この会談の結果、共和国がただちにENECに加盟する、とはならないでしょうが、ENEC加盟が有効な手であること、どのように有効な手であるか、についての理解は深めることができました。閣下の言うところの「単なる顔見知り同士のコミュニティの脆さ」という視点からしますと、散漫な議論の結果なんとなく加盟申請が行われることよりも、集中的な議論によって一定の相互理解がもたらされること、これは有益な議論ができた、というふうにみてよいのではないでしょうか。あとは互いの本国においてこの議論がどうとられるか、というステップになりましょう。

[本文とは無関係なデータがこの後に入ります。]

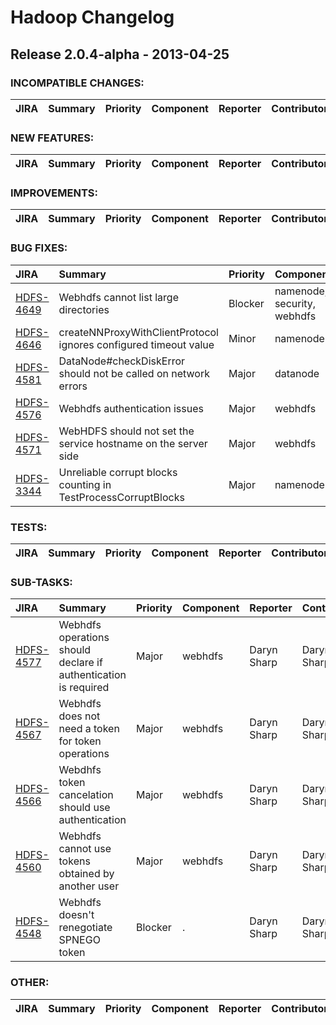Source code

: 
<!---
# Licensed to the Apache Software Foundation (ASF) under one
# or more contributor license agreements.  See the NOTICE file
# distributed with this work for additional information
# regarding copyright ownership.  The ASF licenses this file
# to you under the Apache License, Version 2.0 (the
# "License"); you may not use this file except in compliance
# with the License.  You may obtain a copy of the License at
#
#     http://www.apache.org/licenses/LICENSE-2.0
#
# Unless required by applicable law or agreed to in writing, software
# distributed under the License is distributed on an "AS IS" BASIS,
# WITHOUT WARRANTIES OR CONDITIONS OF ANY KIND, either express or implied.
# See the License for the specific language governing permissions and
# limitations under the License.
-->
# Hadoop Changelog

## Release 2.0.4-alpha - 2013-04-25

### INCOMPATIBLE CHANGES:

| JIRA | Summary | Priority | Component | Reporter | Contributor |
|:---- |:---- | :--- |:---- |:---- |:---- |


### NEW FEATURES:

| JIRA | Summary | Priority | Component | Reporter | Contributor |
|:---- |:---- | :--- |:---- |:---- |:---- |


### IMPROVEMENTS:

| JIRA | Summary | Priority | Component | Reporter | Contributor |
|:---- |:---- | :--- |:---- |:---- |:---- |


### BUG FIXES:

| JIRA | Summary | Priority | Component | Reporter | Contributor |
|:---- |:---- | :--- |:---- |:---- |:---- |
| [HDFS-4649](https://issues.apache.org/jira/browse/HDFS-4649) | Webhdfs cannot list large directories |  Blocker | namenode, security, webhdfs | Daryn Sharp | Daryn Sharp |
| [HDFS-4646](https://issues.apache.org/jira/browse/HDFS-4646) | createNNProxyWithClientProtocol ignores configured timeout value |  Minor | namenode | Jagane Sundar | Jagane Sundar |
| [HDFS-4581](https://issues.apache.org/jira/browse/HDFS-4581) | DataNode#checkDiskError should not be called on network errors |  Major | datanode | Rohit Kochar | Rohit Kochar |
| [HDFS-4576](https://issues.apache.org/jira/browse/HDFS-4576) | Webhdfs authentication issues |  Major | webhdfs | Daryn Sharp | Daryn Sharp |
| [HDFS-4571](https://issues.apache.org/jira/browse/HDFS-4571) | WebHDFS should not set the service hostname on the server side |  Major | webhdfs | Alejandro Abdelnur | Alejandro Abdelnur |
| [HDFS-3344](https://issues.apache.org/jira/browse/HDFS-3344) | Unreliable corrupt blocks counting in TestProcessCorruptBlocks |  Major | namenode | Tsz Wo Nicholas Sze | Kihwal Lee |


### TESTS:

| JIRA | Summary | Priority | Component | Reporter | Contributor |
|:---- |:---- | :--- |:---- |:---- |:---- |


### SUB-TASKS:

| JIRA | Summary | Priority | Component | Reporter | Contributor |
|:---- |:---- | :--- |:---- |:---- |:---- |
| [HDFS-4577](https://issues.apache.org/jira/browse/HDFS-4577) | Webhdfs operations should declare if authentication is required |  Major | webhdfs | Daryn Sharp | Daryn Sharp |
| [HDFS-4567](https://issues.apache.org/jira/browse/HDFS-4567) | Webhdfs does not need a token for token operations |  Major | webhdfs | Daryn Sharp | Daryn Sharp |
| [HDFS-4566](https://issues.apache.org/jira/browse/HDFS-4566) | Webdhfs token cancelation should use authentication |  Major | webhdfs | Daryn Sharp | Daryn Sharp |
| [HDFS-4560](https://issues.apache.org/jira/browse/HDFS-4560) | Webhdfs cannot use tokens obtained by another user |  Major | webhdfs | Daryn Sharp | Daryn Sharp |
| [HDFS-4548](https://issues.apache.org/jira/browse/HDFS-4548) | Webhdfs doesn't renegotiate SPNEGO token |  Blocker | . | Daryn Sharp | Daryn Sharp |


### OTHER:

| JIRA | Summary | Priority | Component | Reporter | Contributor |
|:---- |:---- | :--- |:---- |:---- |:---- |


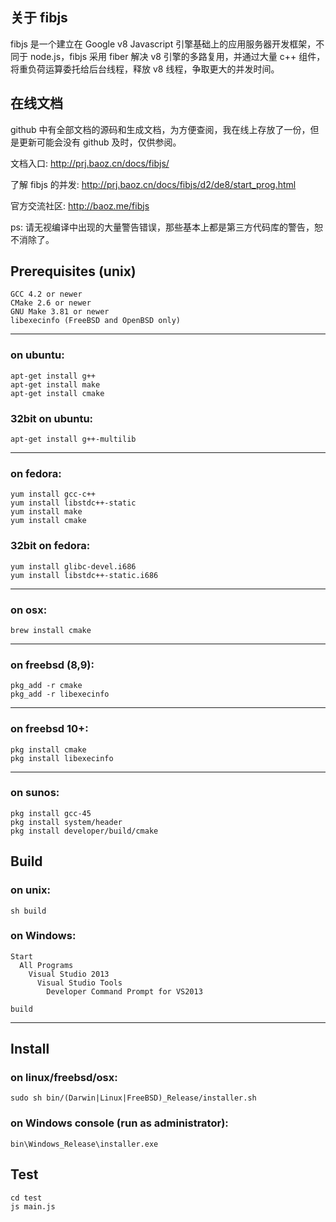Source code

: ## 关于 fibjs

fibjs 是一个建立在 Google v8 Javascript 引擎基础上的应用服务器开发框架，不同于 node.js，fibjs 采用 fiber 解决 v8 引擎的多路复用，并通过大量 c++ 组件，将重负荷运算委托给后台线程，释放 v8 线程，争取更大的并发时间。

## 在线文档

github 中有全部文档的源码和生成文档，为方便查阅，我在线上存放了一份，但是更新可能会没有 github 及时，仅供参阅。

文档入口: http://prj.baoz.cn/docs/fibjs/

了解 fibjs 的并发: http://prj.baoz.cn/docs/fibjs/d2/de8/start_prog.html

官方交流社区: http://baoz.me/fibjs

ps: 请无视编译中出现的大量警告错误，那些基本上都是第三方代码库的警告，恕不消除了。

## Prerequisites (unix)

	GCC 4.2 or newer
	CMake 2.6 or newer
	GNU Make 3.81 or newer
	libexecinfo (FreeBSD and OpenBSD only)

----------------------------------
### on ubuntu:
	apt-get install g++
	apt-get install make
	apt-get install cmake

### 32bit on ubuntu:
	apt-get install g++-multilib

----------------------------------
### on fedora:
	yum install gcc-c++
	yum install libstdc++-static
	yum install make
	yum install cmake

### 32bit on fedora:
	yum install glibc-devel.i686
	yum install libstdc++-static.i686

----------------------------------
### on osx:
	brew install cmake

----------------------------------
### on freebsd (8,9):
	pkg_add -r cmake
	pkg_add -r libexecinfo

----------------------------------
### on freebsd 10+:
	pkg install cmake
	pkg install libexecinfo

----------------------------------
### on sunos:
	pkg install gcc-45
	pkg install system/header
	pkg install developer/build/cmake

## Build

### on unix:
	sh build

### on Windows:
	Start
	  All Programs
	    Visual Studio 2013
	      Visual Studio Tools
	        Developer Command Prompt for VS2013
	        
	build

----------------------------------

## Install

### on linux/freebsd/osx:
	sudo sh bin/(Darwin|Linux|FreeBSD)_Release/installer.sh

### on Windows console (run as administrator):
	bin\Windows_Release\installer.exe

## Test

	cd test
	js main.js
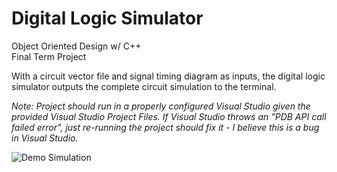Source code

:# Digital Logic Simulator

Object Oriented Design w/ C++<br />
Final Term Project<br />

With a circuit vector file and signal timing diagram as inputs, the digital logic simulator outputs the complete circuit simulation to the terminal.

<i>Note: Project should run in a properly configured Visual Studio given the provided Visual Studio Project Files. If Visual Studio throws an "PDB API call failed error", just re-running the project should fix it - I believe this is a bug in Visual Studio.</i><br />

<img src="https://tloula.github.io/images/project-3sim.png" alt="Demo Simulation" />
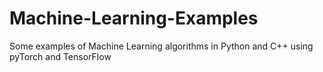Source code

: # Machine-Learning-Examples
Some examples of Machine Learning algorithms in Python and C++ using pyTorch and TensorFlow
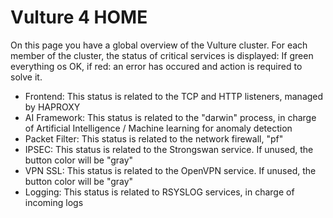 # Vulture 4 HOME

On this page you have a global overview of the Vulture cluster.
For each member of the cluster, the status of critical services is displayed: If green everything os OK, if red: an error has occured and action is required to solve it.

- Frontend: 
    This status is related to the TCP and HTTP listeners, managed by HAPROXY
- AI Framework:
    This status is related to the "darwin" process, in charge of Artificial Intelligence / Machine learning for anomaly detection
- Packet Filter:
    This status is related to the network firewall, "pf"
- IPSEC:
    This status is related to the Strongswan service.
    If unused, the button color will be "gray"
- VPN SSL:
    This status is related to the OpenVPN service.
    If unused, the button color will be "gray"
- Logging:
    This status is related to RSYSLOG services, in charge of incoming logs


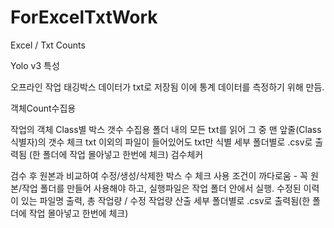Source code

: # ForExcelTxtWork
Excel / Txt Counts


Yolo v3 특성

오프라인 작업
태깅박스 데이터가 txt로 저장됨
이에 통계 데이터를 측정하기 위해 만듬.

객체Count수집용

작업의 객체 Class별 박스 갯수 수집용
폴더 내의 모든 txt를 읽어 그 중 맨 앞줄(Class식별자)의 갯수 체크
txt 이외의 파일이 들어있어도 txt만 식별
세부 폴더별로 .csv로 출력됨 (한 폴더에 작업 몰아넣고 한번에 체크)
검수체커

검수 후 원본과 비교하여 수정/생성/삭제한 박스 수 체크
사용 조건이 까다로움 - 꼭 원본/작업 폴더를 만들어 사용해야 하고, 실행파일은 작업 폴더 안에서 실행.
수정된 이력이 있는 파일명 출력, 총 작업량 / 수정 작업량 산출
세부 폴더별로 .csv로 출력됨(한 폴더에 작업 몰아넣고 한번에 체크)
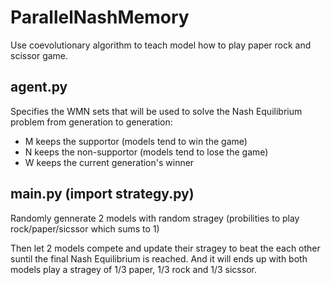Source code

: # ParallelNashMemory
Use coevolutionary algorithm to teach model how to play paper rock and scissor game.
## agent.py
Specifies the WMN sets that will be used to solve the Nash Equilibrium problem from generation to generation:
- M keeps the supportor (models tend to win the game)
- N keeps the non-supportor (models tend to lose the game)
- W keeps the current generation's winner

## main.py (import strategy.py)
Randomly gennerate 2 models with random stragey (probilities to play rock/paper/sicssor which sums to 1)

Then let 2 models compete and update their stragey to beat the each other suntil the final Nash Equilibrium is reached.
And it will ends up with both models play a stragey of 1/3 paper, 1/3 rock and 1/3 sicssor.
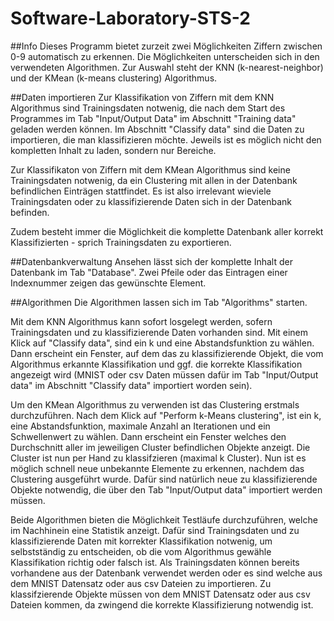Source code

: # Software-Laboratory-STS-2

##Info
Dieses Programm bietet zurzeit zwei Möglichkeiten Ziffern zwischen 0-9 automatisch zu erkennen. 
Die Möglichkeiten unterscheiden sich in den verwendeten Algorithmen. Zur Auswahl steht der KNN (k-nearest-neighbor) und der KMean (k-means clustering) Algorithmus.



##Daten importieren
Zur Klassifikation von Ziffern mit dem KNN Algorithmus sind Trainingsdaten notwenig, die nach dem Start des Programmes im Tab "Input/Output Data" im Abschnitt "Training data" geladen werden können.
Im Abschnitt "Classify data" sind die Daten zu importieren, die man klassifizieren möchte.
Jeweils ist es möglich nicht den kompletten Inhalt zu laden, sondern nur Bereiche.

Zur Klassifikaton von Ziffern mit dem KMean Algorithmus sind keine Trainingsdaten notwenig, da ein Clustering mit allen in der Datenbank befindlichen Einträgen stattfindet. Es ist also irrelevant wieviele Trainingsdaten oder zu klassifizierende Daten sich in der Datenbank befinden.

Zudem besteht immer die Möglichkeit die komplette Datenbank aller korrekt Klassifizierten - sprich Trainingsdaten zu exportieren.



##Datenbankverwaltung
Ansehen lässt sich der komplette Inhalt der Datenbank im Tab "Database". Zwei Pfeile oder das Eintragen einer Indexnummer zeigen das gewünschte Element.



##Algorithmen
Die Algorithmen lassen sich im Tab "Algorithms" starten.

Mit dem KNN Algorithmus kann sofort losgelegt werden, sofern Trainingsdaten und zu klassifizierende Daten vorhanden sind.
Mit einem Klick auf "Classify data", sind ein k und eine Abstandsfunktion zu wählen. 
Dann erscheint ein Fenster, auf dem das zu klassifizierende Objekt, die vom Algorithmus erkannte Klassifikation und ggf. die korrekte Klassifikation angezeigt wird (MNIST oder csv Daten müssen dafür im Tab "Input/Output data" im Abschnitt "Classify data" importiert worden sein).

Um den KMean Algorithmus zu verwenden ist das Clustering erstmals durchzuführen. Nach dem Klick auf "Perform k-Means clustering", ist ein k, eine Abstandsfunktion, maximale Anzahl an Iterationen und ein Schwellenwert zu wählen. 
Dann erscheint ein Fenster welches den Durchschnitt aller im jeweiligen Cluster befindlichen Objekte anzeigt. Die Cluster ist nun per Hand zu klassifzieren (maximal k Cluster).
Nun ist es möglich schnell neue unbekannte Elemente zu erkennen, nachdem das Clustering ausgeführt wurde. Dafür sind natürlich neue zu klassifizierende Objekte notwendig, die über den Tab "Input/Output data" importiert werden müssen.

Beide Algorithmen bieten die Möglichkeit Testläufe durchzuführen, welche im Nachhinein eine Statistik anzeigt. Dafür sind Trainingsdaten und zu klassifizierende Daten mit korrekter Klassifikation notwenig, um selbstständig zu entscheiden, ob die vom Algorithmus gewähle Klassifikation richtig oder falsch ist.
Als Trainingsdaten können bereits vorhandene aus der Datenbank verwendet werden oder es sind welche aus dem MNIST Datensatz oder aus csv Dateien zu importieren.
Zu klassifzierende Objekte müssen von dem MNIST Datensatz oder aus csv Dateien kommen, da zwingend die korrekte Klassifizierung notwendig ist.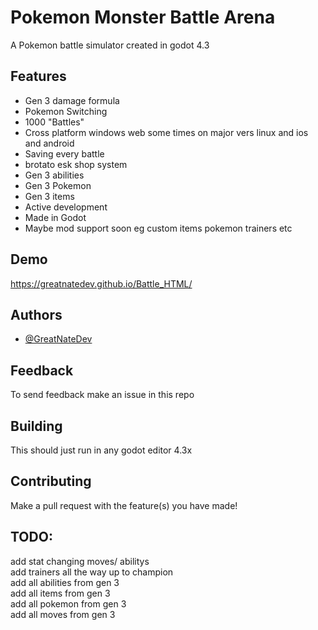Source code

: 
# Pokemon Monster Battle Arena

A Pokemon battle simulator created in godot 4.3



## Features

- Gen 3 damage formula
- Pokemon Switching
- 1000 "Battles"
- Cross platform windows web some times on major vers linux and ios and android
- Saving every battle
- brotato esk shop system
- Gen 3 abilities
- Gen 3 Pokemon
- Gen 3 items
- Active development
- Made in Godot
- Maybe mod support soon eg custom items pokemon trainers etc
## Demo
https://greatnatedev.github.io/Battle_HTML/
## Authors

- [@GreatNateDev](https://www.github.com/GreatNateDev)


## Feedback
To send feedback make an issue in this repo
## Building
This should just run in any godot editor 4.3x
## Contributing
Make a pull request with the feature(s) you have made!

## TODO:
add stat changing moves/ abilitys\
add trainers all the way up to champion\
add all abilities from gen 3\
add all items from gen 3\
add all pokemon from gen 3\
add all moves from gen 3
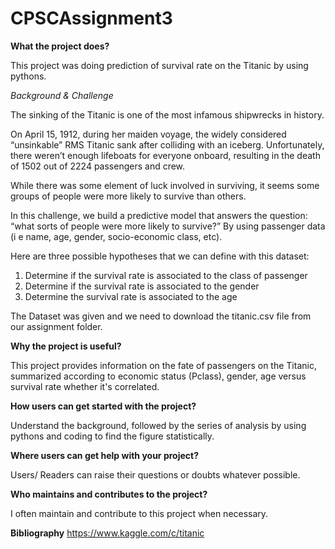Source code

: # CPSCAssignment3

**What the project does?**

This project was doing prediction of survival rate on the Titanic by using pythons.

_Background & Challenge_

The sinking of the Titanic is one of the most infamous shipwrecks in history.

On April 15, 1912, during her maiden voyage, the widely considered “unsinkable” RMS Titanic sank after colliding with an iceberg. Unfortunately, there weren’t enough lifeboats for everyone onboard, resulting in the death of 1502 out of 2224 passengers and crew.

While there was some element of luck involved in surviving, it seems some groups of people were more likely to survive than others.

In this challenge, we build a predictive model that answers the question: “what sorts of people were more likely to survive?” By using passenger data (i e name, age, gender, socio-economic class, etc).

Here are three possible hypotheses that we can define with this dataset:

1. Determine if the survival rate is associated to the class of passenger
2. Determine if the survival rate is associated to the gender
3. Determine the survival rate is associated to the age

The Dataset was given and we need to download the titanic.csv file from our assignment folder. 

**Why the project is useful?**

This project provides information on the fate of passengers on the Titanic, summarized according to economic status (Pclass), gender, age versus survival rate whether it's correlated.

**How users can get started with the project?**

Understand the background, followed by the series of analysis by using pythons and coding to find the figure statistically.

**Where users can get help with your project?**

Users/ Readers can raise their questions or doubts whatever possible.

**Who maintains and contributes to the project?**

I often maintain and contribute to this project when necessary.


**Bibliography**
https://www.kaggle.com/c/titanic
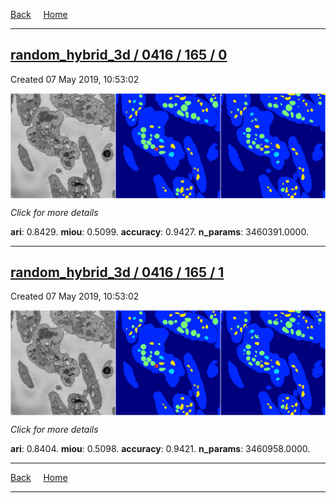 
[Back](..)&nbsp;&nbsp;&nbsp;&nbsp;&nbsp;[Home](https://leapmanlab.github.io/snapshots)

---

<div class="summary"><a href="0"><h2>random_hybrid_3d / 0416 / 165 / 0</h2></a><p>Created 07 May 2019, 10:53:02
</p><a href="0"><img src="0/media/summary.png" align="center"></a><p>
<i>Click for more details</i>
</p></div>

**ari**: 0.8429. **miou**: 0.5099. **accuracy**: 0.9427. **n_params**: 3460391.0000. 

---

<div class="summary"><a href="1"><h2>random_hybrid_3d / 0416 / 165 / 1</h2></a><p>Created 07 May 2019, 10:53:02
</p><a href="1"><img src="1/media/summary.png" align="center"></a><p>
<i>Click for more details</i>
</p></div>

**ari**: 0.8404. **miou**: 0.5098. **accuracy**: 0.9421. **n_params**: 3460958.0000. 

---

[Back](..)&nbsp;&nbsp;&nbsp;&nbsp;&nbsp;[Home](https://leapmanlab.github.io/snapshots)

---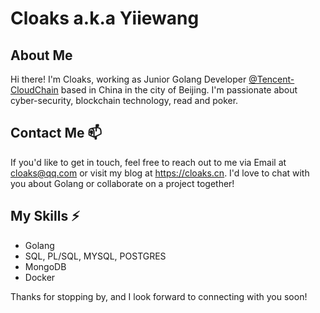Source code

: # Cloaks a.k.a Yiiewang

## About Me

Hi there! I'm Cloaks, working as Junior Golang Developer [@Tencent-CloudChain](https://nctibc.org.cn/) based in China in the city of Beijing. I'm passionate about cyber-security, blockchain technology, read and poker.

## Contact Me 📫

If you'd like to get in touch, feel free to reach out to me via Email at cloaks@qq.com or visit my blog at https://cloaks.cn. I'd love to chat with you about Golang or collaborate on a project together!

## My Skills ⚡

* Golang
* SQL, PL/SQL, MYSQL, POSTGRES
* MongoDB
* Docker

Thanks for stopping by, and I look forward to connecting with you soon!

<!--
**cloakscn/cloakscn** is a ✨ _special_ ✨ repository because its `README.md` (this file) appears on your GitHub profile.

Here are some ideas to get you started:

- 🔭 I’m currently working on ...
- 🌱 I’m currently learning ...
- 👯 I’m looking to collaborate on ...
- 🤔 I’m looking for help with ...
- 💬 Ask me about ...
- 📫 How to reach me: ...
- 😄 Pronouns: ...
- ⚡ Fun fact: ...
-->
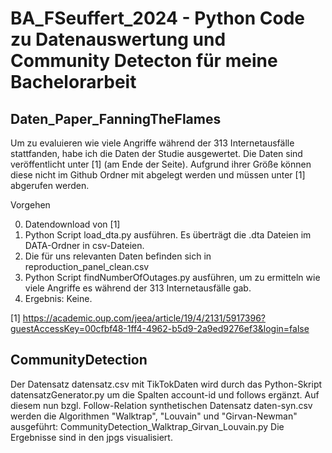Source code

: # BA_FSeuffert_2024 - Python Code zu Datenauswertung und Community Detecton für meine Bachelorarbeit

## Daten_Paper_FanningTheFlames

Um zu evaluieren wie viele Angriffe während der 313 Internetausfälle stattfanden, habe ich die Daten der Studie ausgewertet. Die Daten sind veröffentlicht unter [1] (am Ende der Seite). Aufgrund ihrer Größe können diese nicht im Github Ordner mit abgelegt werden und müssen unter [1] abgerufen werden.

Vorgehen

0. Datendownload von [1]
1. Python Script load\_dta.py ausführen. Es überträgt die .dta Dateien im DATA-Ordner in csv-Dateien.
2. Die für uns relevanten Daten befinden sich in reproduction\_panel_clean.csv
3. Python Script findNumberOfOutages.py ausführen, um zu ermitteln wie viele Angriffe es während der 313 Internetausfälle gab.
4. Ergebnis: Keine.

[1] https://academic.oup.com/jeea/article/19/4/2131/5917396?guestAccessKey=00cfbf48-1ff4-4962-b5d9-2a9ed9276ef3&login=false


## CommunityDetection

Der Datensatz datensatz.csv mit TikTokDaten wird durch das Python-Skript datensatzGenerator.py um die Spalten account-id und follows ergänzt. 
Auf diesem nun bzgl. Follow-Relation synthetischen Datensatz daten-syn.csv werden die Algorithmen "Walktrap", "Louvain" und "Girvan-Newman" ausgeführt: CommunityDetection\_Walktrap\_Girvan\_Louvain.py
Die Ergebnisse sind in den jpgs visualisiert.
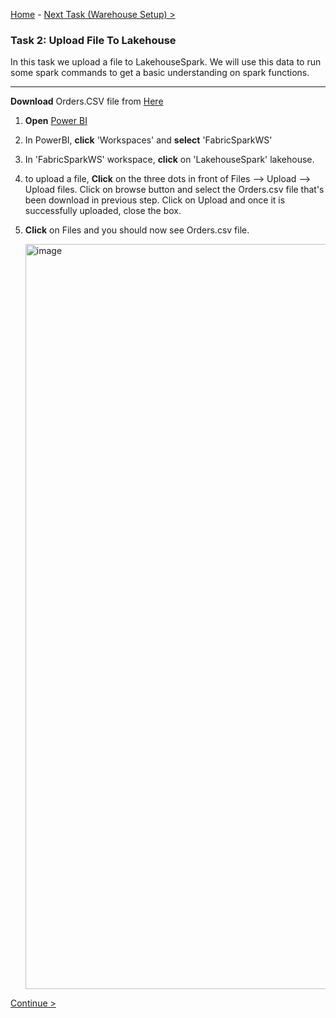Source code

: [Home](README.md) -  [Next Task (Warehouse Setup) >](Task4-Setting-up-the-Warehouse.md)

### Task 2: Upload File To Lakehouse

In this task we upload a file to LakehouseSpark. We will use this data to run some spark commands to get a basic understanding on spark functions.

-----------------------------------------------------------------------------------------


**Download** Orders.CSV file from [Here](Dataset)


1. **Open** [Power BI](https://app.powerbi.com/)

2. In PowerBI, **click** 'Workspaces' and **select** 'FabricSparkWS'

3. In 'FabricSparkWS' workspace, **click** on 'LakehouseSpark' lakehouse.

4. to upload a file,  **Click** on the three dots in front of Files --> Upload --> Upload files. Click on browse button and select the Orders.csv file that's been download in previous step. Click on Upload and once it is successfully uploaded, close the box.
   
6. **Click** on Files and you should now see Orders.csv file.

	<img width="1192" alt="image" src="https://github.com/swmannepalli/Fabric-Spark-Fundamentals/assets/84516667/bfb011f8-d145-4c9d-82a8-baa115e8c18c">



 [Continue >](Task4-Setting-up-the-Warehouse.md)


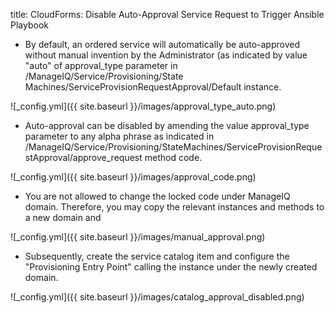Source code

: title: CloudForms&#58; Disable Auto-Approval Service Request to Trigger Ansible Playbook

- By default, an ordered service will automatically be auto-approved without manual invention by the Administrator (as indicated by value "auto" of approval_type parameter in /ManageIQ/Service/Provisioning/State Machines/ServiceProvisionRequestApproval/Default instance.

![_config.yml]({{ site.baseurl }}/images/approval_type_auto.png)

- Auto-approval can be disabled by amending the value approval_type parameter to any alpha phrase as indicated in /ManageIQ/Service/Provisioning/StateMachines/ServiceProvisionRequestApproval/approve_request method code. 

![_config.yml]({{ site.baseurl }}/images/approval_code.png)

- You are not allowed to change the locked code under ManageIQ domain. Therefore, you may copy the relevant instances and methods to a new domain and 

![_config.yml]({{ site.baseurl }}/images/manual_approval.png)

- Subsequently, create the service catalog item and configure the "Provisioning Entry Point" calling the instance under the newly created domain.

![_config.yml]({{ site.baseurl }}/images/catalog_approval_disabled.png)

そんなところで、今回の共和国のENEC加盟に関する実務者会談としては、概ね議論は尽くされた、と考えますが、閣下としては他になにか、共和国のENEC加盟をめぐる論点として付け足しておくべきことはありませんでしょうか。
Re: ウィリーツェン会談
msg# 1.4【ウェールリズセ共和国/外務省外務次官補:ルーベン・ヴェンデッタ】
今後、貴国がENECに加盟するか否かは、貴国の選択次第となりましょう。ENECに加盟している国は、我が国だけではありません。例えばコーデクス共和国、テークサット連合。オブザーバーならば、ヴェールヌイ社会主義共和国、ガトーヴィチ帝国。先にも触れましたが、単なる顔見知りという関係ではコミュニティは中々成り立たないものですから、これらの国と議論の機会を持つこともまた、ENEC加盟の検討にあたって、非常に有意義ではないかと、このように考えられます。
私達は敢えて加盟に関して"要請"は行いません。あくまで"提言"です。その提言に基づき、どのような決断を下すかは各国の判断によります。ENECとは別の道もあるでしょう。あらゆる選択肢を放棄せず、吟味をした上で貴国が賢明なる判断を下される事を願うばかりです。
私からは以上となります。ルドワイヤン事務次官閣下から他になければ、本会談はこれくらいとなりましょうか。
【ロムレー湖畔共和国・外交局事務次官テランス・ルドワイヤン】
よいでしょう。あとは、この会談の報告書を確認した上で本国中央議会がどのように判断するか、ですな。
他のENEC加盟国との更なる議論については興味深い提案と存じます。これについては本国に持ち帰り、外交局として検討するとしましょう。
では、公開会談としてはこのあたりでお開きといたしましょう。お疲れ様でした。